Ah—gratuitous nudity, graphic sex, toilet humor, and pervasive cynicism. Balagan’s homegrown take on the hit puppet musical is perfectly timed for the holidays. The Tony Award–winning 2003 show is a foul-mouthed lampoon of Sesame Street and The Electric Company, stripped of all nutritional/educational content and targeted at a generation that grew up in front of the TV. You’ll be either aghast or amused as all those childhood lessons and dewy-eyed PBS promises of a brighter tomorrow are gleefully trashed.
For starters, your degree is worthless (“What Do You Do With a B.A. in English?”), there’s no such thing as a colorblind society (“Everyone’s a Little Bit Racist”), and peaceful coexistence is a myth (“The more you love someone,” one song opines, “the more you want to kill them”).
In his new neighborhood, recent grad Princeton (Heathcliff Saunders) discovers that people interact with magical felt creatures (controlled by cast members who may or may not be voicing their characters). In this purgatory, a parallel world to Sesame Street, Gary Coleman of Diff’rent Strokes (Rashawn Scott) has been reduced to being the building’s super after his parents absconded with all that Hollywood cash.

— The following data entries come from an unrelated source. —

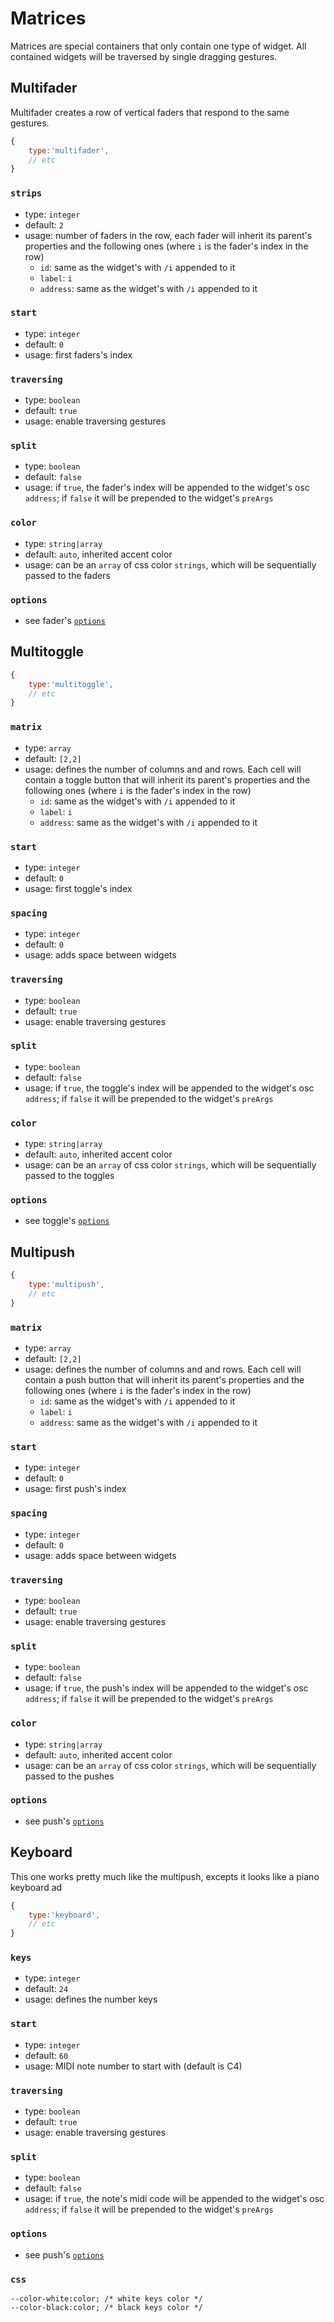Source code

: # Matrices

Matrices are special containers that only contain one type of widget. All contained widgets will be traversed by single dragging gestures.

## Multifader

Multifader creates a row of vertical faders that respond to the same gestures.

```js
{
    type:'multifader',
    // etc
}
```

### `strips`
- type: `integer`
- default: `2`
- usage: number of faders in the row, each fader will inherit its parent's properties and the following ones (where `i` is the fader's index in the row)
    - `id`: same as the widget's with `/i` appended to it
    - `label`: `i`
    - `address`: same as the widget's with `/i` appended to it

### `start`
- type: `integer`
- default: `0`
- usage: first faders's index

### `traversing`
- type: `boolean`
- default: `true`
- usage: enable traversing gestures

### `split`
- type: `boolean`
- default: `false`
- usage: if `true`, the fader's index will be appended to the widget's osc `address`; if `false` it will be prepended to the widget's `preArgs`

### `color`
- type: `string|array`
- default: `auto`, inherited accent color
- usage: can be an `array` of css color `strings`, which will be sequentially passed to the faders

### `options`
- see fader's [`options`](sliders/#fader)





## Multitoggle
```js
{
    type:'multitoggle',
    // etc
}
```

### `matrix`
- type: `array`
- default: `[2,2]`
- usage: defines the number of columns and and rows. Each cell will contain a toggle button that will inherit its parent's properties and the following ones (where `i` is the fader's index in the row)
    - `id`: same as the widget's with `/i` appended to it
    - `label`: `i`
    - `address`: same as the widget's with `/i` appended to it

### `start`
- type: `integer`
- default: `0`
- usage: first toggle's index

### `spacing`
- type: `integer`
- default: `0`
- usage: adds space between widgets

### `traversing`
- type: `boolean`
- default: `true`
- usage: enable traversing gestures

### `split`
- type: `boolean`
- default: `false`
- usage: if `true`, the toggle's index will be appended to the widget's osc `address`; if `false` it will be prepended to the widget's `preArgs`

### `color`
- type: `string|array`
- default: `auto`, inherited accent color
- usage: can be an `array` of css color `strings`, which will be sequentially passed to the toggles



### `options`
- see toggle's [`options`](buttons/#toggle)



## Multipush
```js
{
    type:'multipush',
    // etc
}
```

### `matrix`
- type: `array`
- default: `[2,2]`
- usage: defines the number of columns and and rows. Each cell will contain a push button that will inherit its parent's properties and the following ones (where `i` is the fader's index in the row)
    - `id`: same as the widget's with `/i` appended to it
    - `label`: `i`
    - `address`: same as the widget's with `/i` appended to it

### `start`
- type: `integer`
- default: `0`
- usage: first push's index

### `spacing`
- type: `integer`
- default: `0`
- usage: adds space between widgets

### `traversing`
- type: `boolean`
- default: `true`
- usage: enable traversing gestures

### `split`
- type: `boolean`
- default: `false`
- usage: if `true`, the push's index will be appended to the widget's osc `address`; if `false` it will be prepended to the widget's `preArgs`

### `color`
- type: `string|array`
- default: `auto`, inherited accent color
- usage: can be an `array` of css color `strings`, which will be sequentially passed to the pushes

### `options`
- see push's [`options`](buttons/#push)



## Keyboard

This one works pretty much like the multipush, excepts it looks like a piano keyboard ad

```js
{
    type:'keyboard',
    // etc
}
```

### `keys`
- type: `integer`
- default: `24`
- usage: defines the number keys

### `start`
- type: `integer`
- default: `60`
- usage: MIDI note number to start with (default is C4)


### `traversing`
- type: `boolean`
- default: `true`
- usage: enable traversing gestures

### `split`
- type: `boolean`
- default: `false`
- usage: if `true`, the note's midi code will be appended to the widget's osc `address`; if `false` it will be prepended to the widget's `preArgs`

### `options`
- see push's [`options`](buttons/#push)

### `css`
```
--color-white:color; /* white keys color */
--color-black:color; /* black keys color */
```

Sharing the tenement are an aspiring comic (Danny Kam), his Asian fianceé Christmas Eve (Diana Huey), a closeted Republican and his straight roomie (Justin Huertas and Brian Lange), a hermetic monster addicted to the Internet (Robert Scherzer), and a kindergarten teaching assistant named Kate Monster (Kirsten deLohr Helland). In this blessedly musical romp, the songs move the scant love story along. Princeton falls for Lucy the Slut (Kate Jaeger), while Kate falls afoul of her teaching mentor Mrs. Thistletwat (Jaeger again) after a night of binge drinking and hot puppet sex. (Is there any other kind?)
Director Eric Ankrim has polished the performances to a sparkling sheen, so that even when the show isn’t funny, it’s surprisingly tender and tuneful (thanks to composers Robert Lopez and Jeff Marx; Jeff Whitty wrote the book). Years ago in Vegas, we took my 70- something mother-in-law to Avenue Q, not really knowing what to expect. We knew it wasn’t for kids, but did she? At first, she sat stonily with jaw clenched. But when I looked more closely, her eyes were twinkling with delight. She was forcing herself not to laugh, because well-mannered ladies aren’t supposed to go in for such bawdy fare. Avenue Q will defy you not to like it. And it will win.